Warrantless search and seizures by the South African Police Service : weighing up the right to privacy versus the prevention of crime
Abstract
The constitutional right to privacy is enshrined in section 14 of
the Constitution of the Republic of South Africa, 1996. It is
premised on the notion that all persons should be protected from
intrusions on their privacy by any person or institution. The
Constitutional Court has also, on numerous occasions, held that
the right to privacy is bolstered by its connection with the right to
human dignity. It is undeniable that every person's right to
privacy should be protected.

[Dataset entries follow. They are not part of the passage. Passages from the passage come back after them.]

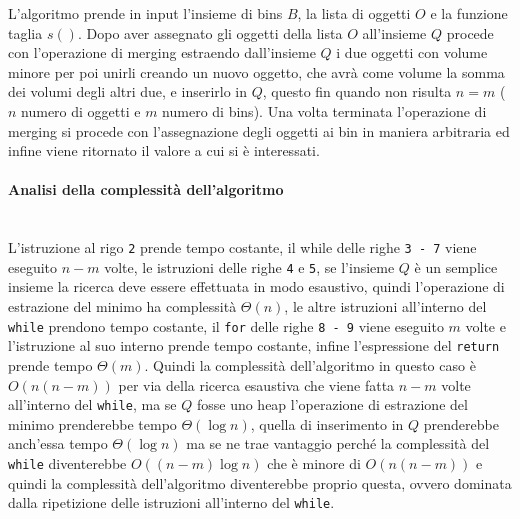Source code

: \noindent
L'algoritmo prende in input l'insieme di bins $ B $, la lista di oggetti $ O $ e la funzione taglia $ s() $. Dopo aver assegnato gli oggetti della lista $ O $
all'insieme $ Q $ procede con l'operazione di merging estraendo dall'insieme $ Q $ i due oggetti con volume minore per poi unirli creando un nuovo oggetto, che
avrà come volume la somma dei volumi degli altri due, e inserirlo in $ Q $, questo fin quando non risulta $ n = m $ ($ n $ numero di oggetti e $ m $ numero di bins). 
Una volta terminata l'operazione di merging si procede con l'assegnazione degli oggetti ai bin in maniera arbitraria ed infine viene ritornato il valore a cui si è interessati.

\paragraph{Analisi della complessità dell'algoritmo}\mbox{}\\
L'istruzione al rigo \texttt{2} prende tempo costante, il while delle righe \texttt{3 - 7} viene eseguito 
$ n - m $ volte, le istruzioni delle righe \texttt{4} e \texttt{5}, se l'insieme $ Q $ è un semplice insieme la ricerca deve essere effettuata in modo esaustivo, quindi l'operazione di 
estrazione del minimo ha complessità $ \Theta(n) $, le altre istruzioni all'interno del \texttt{while} prendono tempo costante, il \texttt{for} delle righe \texttt{8 - 9} viene eseguito 
$ m $ volte e l'istruzione al suo interno prende tempo costante, infine l'espressione del \texttt{return} prende tempo $ \Theta(m) $. Quindi la complessità dell'algoritmo
in questo caso è $ O(n(n - m)) $ per via della ricerca esaustiva che viene fatta $ n - m $ volte all'interno del \texttt{while}, ma se $ Q $ fosse uno heap l'operazione di 
estrazione del minimo prenderebbe tempo $ \Theta(\log{}n) $, quella di inserimento in $ Q $ prenderebbe anch'essa tempo $ \Theta(\log{}n) $ ma se ne trae vantaggio
perché la complessità del \texttt{while} diventerebbe $ O((n - m) \log{}n) $ che è minore di $ O(n(n - m)) $ e quindi la complessità dell'algoritmo diventerebbe proprio questa,
ovvero dominata dalla ripetizione delle istruzioni all'interno del \texttt{while}.

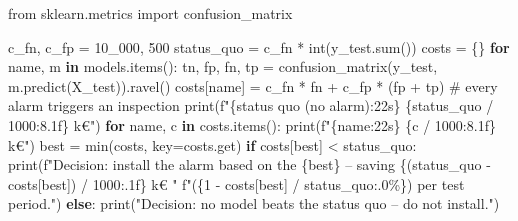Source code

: \documentclass[
  letterpaper,
  DIV=11,
  numbers=noendperiod]{scrreprt}
\newenvironment{Shaded}{\begin{snugshade}}{\end{snugshade}}
\newcommand{\BuiltInTok}[1]{\textcolor[rgb]{0.00,0.23,0.31}{#1}}
\newcommand{\CommentTok}[1]{\textcolor[rgb]{0.37,0.37,0.37}{#1}}
\newcommand{\ControlFlowTok}[1]{\textcolor[rgb]{0.00,0.23,0.31}{\textbf{#1}}}
\newcommand{\DecValTok}[1]{\textcolor[rgb]{0.68,0.00,0.00}{#1}}
\newcommand{\ImportTok}[1]{\textcolor[rgb]{0.00,0.46,0.62}{#1}}
\newcommand{\KeywordTok}[1]{\textcolor[rgb]{0.00,0.23,0.31}{\textbf{#1}}}
\newcommand{\NormalTok}[1]{\textcolor[rgb]{0.00,0.23,0.31}{#1}}
\newcommand{\OperatorTok}[1]{\textcolor[rgb]{0.37,0.37,0.37}{#1}}
\newcommand{\SpecialCharTok}[1]{\textcolor[rgb]{0.37,0.37,0.37}{#1}}
\newcommand{\SpecialStringTok}[1]{\textcolor[rgb]{0.13,0.47,0.30}{#1}}
\newcommand{\StringTok}[1]{\textcolor[rgb]{0.13,0.47,0.30}{#1}}
\begin{document}
\begin{Shaded}
\begin{Highlighting}[]
\ImportTok{from}\NormalTok{ sklearn.metrics }\ImportTok{import}\NormalTok{ confusion\_matrix}

\NormalTok{c\_fn, c\_fp }\OperatorTok{=} \DecValTok{10\_000}\NormalTok{, }\DecValTok{500}
\NormalTok{status\_quo }\OperatorTok{=}\NormalTok{ c\_fn }\OperatorTok{*} \BuiltInTok{int}\NormalTok{(y\_test.}\BuiltInTok{sum}\NormalTok{())}
\NormalTok{costs }\OperatorTok{=}\NormalTok{ \{\}}
\ControlFlowTok{for}\NormalTok{ name, m }\KeywordTok{in}\NormalTok{ models.items():}
\NormalTok{    tn, fp, fn, tp }\OperatorTok{=}\NormalTok{ confusion\_matrix(y\_test, m.predict(X\_test)).ravel()}
\NormalTok{    costs[name] }\OperatorTok{=}\NormalTok{ c\_fn }\OperatorTok{*}\NormalTok{ fn }\OperatorTok{+}\NormalTok{ c\_fp }\OperatorTok{*}\NormalTok{ (fp }\OperatorTok{+}\NormalTok{ tp)          }\CommentTok{\# every alarm triggers an inspection}
\BuiltInTok{print}\NormalTok{(}\SpecialStringTok{f"}\SpecialCharTok{\{}\StringTok{\textquotesingle{}status quo (no alarm)\textquotesingle{}}\SpecialCharTok{:22s\}}\SpecialStringTok{ }\SpecialCharTok{\{}\NormalTok{status\_quo }\OperatorTok{/} \DecValTok{1000}\SpecialCharTok{:8.1f\}}\SpecialStringTok{ k€"}\NormalTok{)}
\ControlFlowTok{for}\NormalTok{ name, c }\KeywordTok{in}\NormalTok{ costs.items():}
    \BuiltInTok{print}\NormalTok{(}\SpecialStringTok{f"}\SpecialCharTok{\{}\NormalTok{name}\SpecialCharTok{:22s\}}\SpecialStringTok{ }\SpecialCharTok{\{}\NormalTok{c }\OperatorTok{/} \DecValTok{1000}\SpecialCharTok{:8.1f\}}\SpecialStringTok{ k€"}\NormalTok{)}
\NormalTok{best }\OperatorTok{=} \BuiltInTok{min}\NormalTok{(costs, key}\OperatorTok{=}\NormalTok{costs.get)}
\ControlFlowTok{if}\NormalTok{ costs[best] }\OperatorTok{\textless{}}\NormalTok{ status\_quo:}
    \BuiltInTok{print}\NormalTok{(}\SpecialStringTok{f"Decision: install the alarm based on the }\SpecialCharTok{\{}\NormalTok{best}\SpecialCharTok{\}}\SpecialStringTok{ – saving }\SpecialCharTok{\{}\NormalTok{(status\_quo }\OperatorTok{{-}}\NormalTok{ costs[best]) }\OperatorTok{/} \DecValTok{1000}\SpecialCharTok{:.1f\}}\SpecialStringTok{ k€ "}
          \SpecialStringTok{f"(}\SpecialCharTok{\{}\DecValTok{1} \OperatorTok{{-}}\NormalTok{ costs[best] }\OperatorTok{/}\NormalTok{ status\_quo}\SpecialCharTok{:.0\%\}}\SpecialStringTok{) per test period."}\NormalTok{)}
\ControlFlowTok{else}\NormalTok{:}
    \BuiltInTok{print}\NormalTok{(}\StringTok{"Decision: no model beats the status quo – do not install."}\NormalTok{)}
\end{Highlighting}
\end{Shaded}
\end{document}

However, a person's right to privacy
is violated when police officials conduct warrantless search and
seizure operations. Generally section 22 of the Criminal
Procedure Act provides for warrantless search and seizure
operations when a police official has a reasonable suspicion that
a search warrant will be issued to him and that a delay in
obtaining such a warrant would defeat the object of the search.
Warrantless searches are important for the prevention of crime,
but recent case law has suggested that there has been a
progressive shift towards protecting the right to privacy of the
individual subjected to warrantless searches, since there are a
number of laws besides section 22 that regulate warrantless
searches and which have been declared to be constitutionally
invalid. This article seeks to demonstrate that the current
regulatory framework for warrantless searches should be
reviewed in order to protect the legitimacy of the police as well
as the dignity and privacy of the citizens of South Africa.